Memory tagging is making a comeback, and the primitives/API being "fast and flexible" doesn't account for the ridiculous complexity that goes into a CPU, that does indirectly help with linked lists/object oriented/etc.
Also, C is in no way special, not even particularly low-level.
I think a good example here is Unity's Burst compiler - it uses a subset of C#, which allows for more assumptions and better optimization. Compared to regular Unity Mono environment, the code can be faster by one or two orders of magnitude and I've read in some cases it's even faster than C.
I have constructed a language which can only say "hello world" and there is only 1 way to do it.
It is the most easily optimized language I know. If you write a working program in it, you know you're doing it in the most optimal way for that language already.
Everything constrained is easier to optimize. In the limit where you have one or zero possible ways to do something, all solutions are necessarily already optimal.
But the potential of easy optimization does not mean that they will be optimized. Compilers for higher-level languages are full of broken promises around their potential. "Faster than C because we can optimize" is never really realized, except in maybe one benchmark that only works in that one exact scenario and nowhere in my code...
> Compilers for higher-level languages are full of broken promises
Sometimes because C is lingua franca of low level.
Some noalias optimizations Rust had didn't work in LLVM, because no one bothered using it before in C.
This goes even further to hardware. C-like null terminated string search SIMD is faster than a saner (pointer + len ) string view. So it's faster to append null to end of string view than to invoke the SIMD on string slice.
And here we go again with the compiler excuses.
C standards with the 'restrict' keyword to allow aliasing optimisations have been existing longer than Rust. LLVM just never bothered, despite the early claims that all the intermediate language and "more modern" compiler would enable more optimisation potential. LLVM is still slower than GCC, even in plain C.
Where is the problem to quickly null-terminate a pointer+len string and use the quick null-terminated SIMD search? Should only be 1 move slower than the native C. "Space after that string" shouldn't be a problem, since in higher-level languages, allocations can make enough room, it is higher-level after all (and you need null-termination for syscalls anyways).
It is always the same story. Compiler and programming language people make claims about future optimisations but never ever follow through. It's always just theory, never implementation.
LLVM did do some with noalias, but it wasn’t very mature because it wasn’t broadly useful in C/C++, because it was too hard to use correctly.
Then Rust made it trivial to use correctly, and found that what LLVM did have was quite buggy, because it hadn’t been exercised. These were bugs that could in theory have been found in C/C++, but in practice never would have been. And so for quite some years Rust would toggle the noalias optimisations on and off, depending on whether there were any known bad-codegen issues at the time. I think the last toggle was a few years ago by now, this stuff is finally actually stable and appreciated.
My recollection is that the figures for the Rust compiler are in the vicinity of a 5% improvement from emitting noalias in the LLVM IR.

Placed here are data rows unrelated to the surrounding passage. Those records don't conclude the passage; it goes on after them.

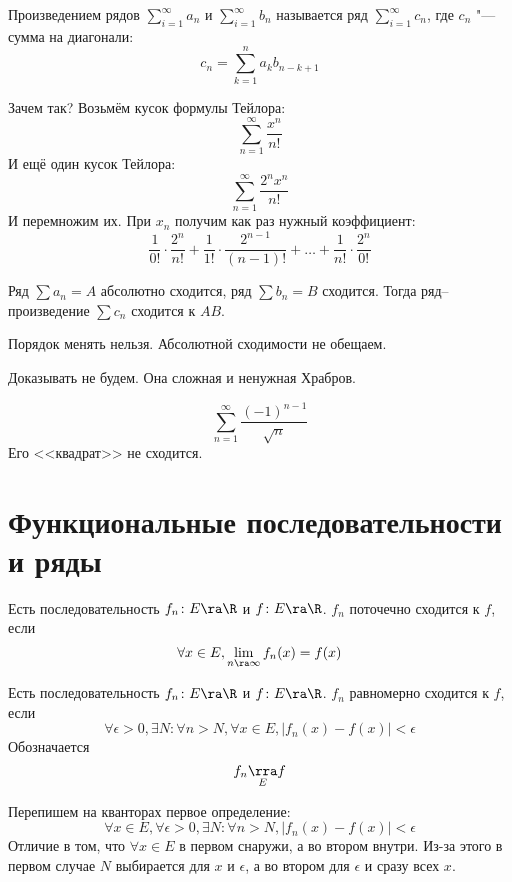 \begin{Def}
	Произведением рядов $\sum_{i=1}^\infty a_n$ и $\sum_{i=1}^\infty b_n$ называется ряд $\sum_{i=1}^\infty c_n$, где $c_n$ "--- сумма на диагонали:
	\[ c_n = \sum_{k=1}^n a_k b_{n-k+1}\]
\end{Def}

\begin{Rem}
	Зачем так?
	Возьмём кусок формулы Тейлора:
	\[ \sum_{n=1}^\infty \frac{x^n}{n!} \]
	И ещё один кусок Тейлора:
	\[ \sum_{n=1}^\infty \frac{2^nx^n}{n!} \]
	И перемножим их.
	При $x_n$ получим как раз нужный коэффициент: 
	\[ \frac{1}{0!} \cdot \frac{2^n}{n!} + \frac{1}{1!} \cdot \frac{2^{n-1}}{(n-1)!} + \dots + \frac{1}{n!}\cdot\frac{2^n}{0!} \]
\end{Rem}

\begin{theorem}[Мертенса]
	Ряд $\sum a_n = A$ абсолютно сходится,
	ряд $\sum b_n = B$ сходится.
	Тогда ряд--произведение $\sum c_n$ сходится к $AB$.
\end{theorem}
\begin{Rem}
	Порядок менять нельзя. Абсолютной сходимости не обещаем.
\end{Rem}

Доказывать не будем. Она сложная и ненужная \textcopyright Храбров.

\begin{Exercise}
	\[ \sum_{n=1}^\infty \frac{(-1)^{n-1}}{\sqrt n} \]
	Его <<квадрат>> не сходится.
\end{Exercise}

\section[Функциональные посл-ти и ряды]{Функциональные последовательности и ряды}

\begin{Def}
	Есть последовательность $f_n \colon E \ra \R$ и $f \colon E \ra \R$.
	$f_n$ поточечно сходится к $f$, если
	\[ \forall x \in E, \lim_{n \ra \infty} f_n(x) = f(x) \]
\end{Def}

\begin{Def}
	Есть последовательность $f_n \colon E \ra \R$ и $f \colon E \ra \R$.
	$f_n$ равномерно сходится к $f$, если
	\[ \forall \epsilon > 0, \exists N\colon \forall n > N, \forall x \in E, |f_n(x) - f(x)| < \epsilon \]
	Обозначается
	\[ f_n \underset{E}\rra f \]
\end{Def}

Перепишем на кванторах первое определение:
\[ \forall x \in E, \forall \epsilon > 0, \exists N\colon \forall n > N, |f_n(x) - f(x)| < \epsilon \]
Отличие в том, что $\forall x \in E$ в первом снаружи, а во втором внутри.
Из-за этого в первом случае $N$ выбирается для $x$ и $\epsilon$, а во втором для $\epsilon$ и сразу всех $x$.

And it’s likely that quite a bit more is possible.
> LLVM just never bothered, despite the early claims that all the intermediate language and "more modern" compiler would enable more optimisation potential.
They did bother but no one seemed to be using it, so a bug snuck in. It took Rust exercising that corner of LLVM to find the bug.
> LLVM is still slower than GCC, even in plain C.
Citation needed. Last time I checked LLVM beat GCC on -O3. Unless you mean compilation performance.
> Where is the problem to quickly null-terminate a pointer+len string and use the quick null-terminated SIMD search?
Why should two nearly idenfical operations have such wildly different performance? And why isn't the safer/saner interface more performant?
My point if compilers and hardware are optimizing for C, it's no surprise no one can approach its speed.
It's like asking why when everyone is optimizing for Chrome no other web browser can approach its speed.
>> LLVM is still slower than GCC, even in plain C.
> Citation needed. Last time I checked LLVM beat GCC on -O3.
https://benchmarksgame-team.pages.debian.net/benchmarksgame/...
https://www.phoronix.com/review/gcc-clang-eoy2023/8
There is tons more, just ask your favourite internet search engine.
> Why should two nearly idenfical operations have such wildly different performance? And why isn't the safer/saner interface more performant?
Because in hardware, checking a zero-flag on a register is very cheap. Big NAND over all bits of a sub-register, big OR over all those flags for the whole SIMD register. Very short path, very few transistors.
Checking a length is expensive: Increment a length register through addition, including a carry, which is a long path. Compare with another register to out if you are at the last iteration. Compare usually is also expensive since it is subtract with carry internally, even though you could get away with xor + zero flag. But you can't get around the length register addition.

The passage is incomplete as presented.